The campaign later issues a clarification, in which Richardson said, “I do not believe that sexual orientation or gender identity happen by choice.”

In highlighting the importance of the event, organizers cited research showing greater acceptance of civil unions and other gay issues. But it’s still uncertain what impact an endorsement from the gay community has on broader electoral support. And even some of the biggest boosters of the major candidates say they are more than willing to overlook disagreements on marriage. After all, Republicans were invited to the forum, but declined, and Gravel and Kucinich are huge longshots.

Comfortably reclined in his chair, Gravel noted, “They’re not going to lose any votes over not being for marriage, whatever their excuses are. This is costing votes for us. I don’t care.”

Kucinich sounded a similar theme. In summarizing why he isn’t opposed to gay marriage, he said, “To me — who cares? — it really doesn’t matter.”

After the event was over, most of the candidates fanned out to fund-raising events at various West Hollywood nightclubs, and invoked the broader themes of their campaigns.

At the landmark The Abbey, unofficial ground zero of Los Angeles’ gay community, Clinton spoke to a sometimes raucous room, as supporters like former Governor Gray Davis looked on.

“The difference between our two parties could not be clearer,” said Clinton, alluding to a host of issues including gay rights and the war in Iraq.

Several blocks away, at Area Nightclub, Obama defended his pledge, made during the recent YouTube debate, to sit down with any world leader. Clinton had criticized him for making such a statement, calling it “naïve.”

“I am not scared of losing a propaganda war to any dictator, and I’m not afraid to sit down with anybody.”

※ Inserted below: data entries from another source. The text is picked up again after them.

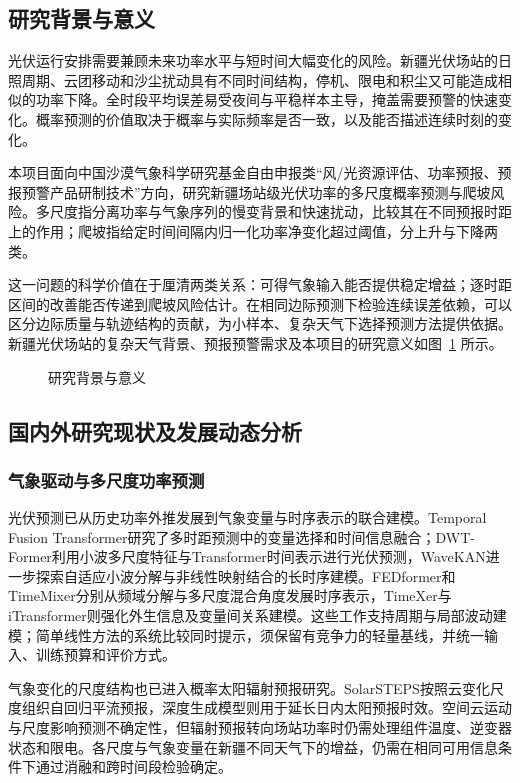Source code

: \subsection{研究背景与意义}
光伏运行安排需要兼顾未来功率水平与短时间大幅变化的风险。新疆光伏场站的日照周期、云团移动和沙尘扰动具有不同时间结构，停机、限电和积尘又可能造成相似的功率下降。全时段平均误差易受夜间与平稳样本主导，掩盖需要预警的快速变化。概率预测的价值取决于概率与实际频率是否一致，以及能否描述连续时刻的变化\cite{gneiting2023solar,hobbs2022ramp}。

本项目面向中国沙漠气象科学研究基金自由申报类“风/光资源评估、功率预报、预报预警产品研制技术”方向，研究新疆场站级光伏功率的多尺度概率预测与爬坡风险。多尺度指分离功率与气象序列的慢变背景和快速扰动，比较其在不同预报时距上的作用；爬坡指给定时间间隔内归一化功率净变化超过阈值，分上升与下降两类。

这一问题的科学价值在于厘清两类关系：可得气象输入能否提供稳定增益；逐时距区间的改善能否传递到爬坡风险估计。在相同边际预测下检验连续误差依赖，可以区分边际质量与轨迹结构的贡献，为小样本、复杂天气下选择预测方法提供依据。
新疆光伏场站的复杂天气背景、预报预警需求及本项目的研究意义如图~\ref{fig:xj-f01} 所示。
\begin{figure}[!ht]
\centering

\caption{研究背景与意义}
\label{fig:xj-f01}
\end{figure}

\subsection{国内外研究现状及发展动态分析}
\subsubsection{气象驱动与多尺度功率预测}
光伏预测已从历史功率外推发展到气象变量与时序表示的联合建模。Temporal Fusion Transformer研究了多时距预测中的变量选择和时间信息融合\cite{lim2021tft}；DWT-Former利用小波多尺度特征与Transformer时间表示进行光伏预测，WaveKAN进一步探索自适应小波分解与非线性映射结合的长时序建模\cite{sun2025dwt,liu2026wavekan}。FEDformer和TimeMixer分别从频域分解与多尺度混合角度发展时序表示，TimeXer与iTransformer则强化外生信息及变量间关系建模\cite{zhou2022fedformer,wang2024timemixer,wang2024timexer,liu2024itransformer}。这些工作支持周期与局部波动建模；简单线性方法的系统比较同时提示，须保留有竞争力的轻量基线，并统一输入、训练预算和评价方式\cite{zeng2023linear}。

气象变化的尺度结构也已进入概率太阳辐射预报研究。SolarSTEPS按照云变化尺度组织自回归平流预报，深度生成模型则用于延长日内太阳预报时效\cite{carpentieri2023solarsteps,carpentieri2025shadecast}。空间云运动与尺度影响预测不确定性，但辐射预报转向场站功率时仍需处理组件温度、逆变器状态和限电。各尺度与气象变量在新疆不同天气下的增益，仍需在相同可用信息条件下通过消融和跨时间段检验确定。

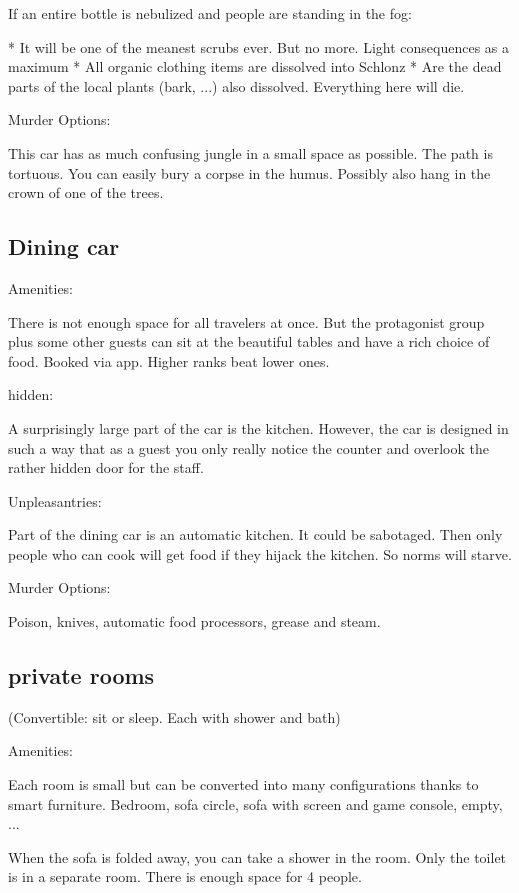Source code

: \documentclass{book}
\begin{document}
If an entire bottle is nebulized and people are standing in the fog:

* It will be one of the meanest scrubs ever. But no more. Light consequences as a maximum
* All organic clothing items are dissolved into Schlonz
* Are the dead parts of the local plants (bark, ...) also dissolved. Everything here will die.

Murder Options:

This car has as much confusing jungle in a small space as possible. The path is tortuous. You can easily bury a corpse in the humus. Possibly also hang in the crown of one of the trees.


\subsection{Dining car}


Amenities:

There is not enough space for all travelers at once. But the protagonist group plus some other guests can sit at the beautiful tables and have a rich choice of food. Booked via app. Higher ranks beat lower ones.

hidden:

A surprisingly large part of the car is the kitchen. However, the car is designed in such a way that as a guest you only really notice the counter and overlook the rather hidden door for the staff.

Unpleasantries:

Part of the dining car is an automatic kitchen. It could be sabotaged. Then only people who can cook will get food if they hijack the kitchen. So norms will starve.

Murder Options:

Poison, knives, automatic food processors, grease and steam.

\subsection{private rooms}

(Convertible: sit or sleep. Each with shower and bath)

Amenities:

Each room is small but can be converted into many configurations thanks to smart furniture. Bedroom, sofa circle, sofa with screen and game console, empty, ...

When the sofa is folded away, you can take a shower in the room. Only the toilet is in a separate room.
There is enough space for 4 people.
\end{document}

In the crowd at the event, organized in part by the industry group 008 The Movement, were Zach Braff, Seth Green, Eric Mabius, Donald Faison, Scott Speedman, Bill Bellamy, Ashley Scott and Paris Barclay.

Just a few doors away, Edwards spoke to a packed house of donors who ponied up $15-per-person for an event billed as “Small Change for Big Change.”

He largely turned his rhetoric on the Bush adminstration.

“I saw Cheney on TV the other night talking about how great this $20 billion deal with the Saudis is. Do you really need to know anything more to know you’re against it?”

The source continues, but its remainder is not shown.